Authoritarians and science


When I put up my UK version of the Holocaust Museum's poster on Facebook, Gary Lewis of Pencoed suggested that I add "and science" to the fourth sign up from the bottom. One looks at the words and deeds of ultra-Conservatives on both sides of the Atlantic and takes his point. From denial of accepted scientific opinion on climate change to repudiation of warnings of the effects of pollution on the air and seas, the Trump administration is taking the US backwards. Leading figures in our Conservative party are no better, but thankfully have less power. Indeed, the democratic process in the Western world should ensure that this official obscurantism is reversed over the electoral cycle.

Thinking back to the archetypal fascists, Mussolini and Hitler, one would have to say however that the reverse is true.
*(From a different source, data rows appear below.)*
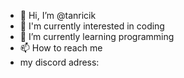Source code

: - 👋 Hi, I’m @tanricik
- 👀 I'm currently interested in coding
- 🌱 I’m currently learning programming
- 📫 How to reach me
- my discord adress:

<!---
tanricik/tanricik is a ✨ special ✨ repository because its `README.md` (this file) appears on your GitHub profile.
You can click the Preview link to take a look at your changes.
--->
The fascist movement in Italy is linked with an artistic revolution which embraced science and technology. The mixture of absolutism and science had its adherents in England, too.

Like Mussolini, Hitler welcomed innovation as a means of reviving the German war machine and making it more efficient*. The Nazis applied science to mass executions in the infamous gas chambers. The philosophy behind those mass executions could be found in the theory of eugenics, which was accepted by some serious scientists in the first half of the last century and which lingered after the second world war in Canada and Sweden. It is said that among Hitler's reading material in Landsberg gaol in 1924 (when he wrote Mein Kampf) was an essay by HG Wells promoting eugenics.

Perhaps we should not watch out for disdain for science as a sign of fascism, but rather for an obsession with science to the exclusion of development in the arts.

*He missed out on the computer revolution, though. One wonders whether history could have been changed if he had given more support to Konrad Zuse.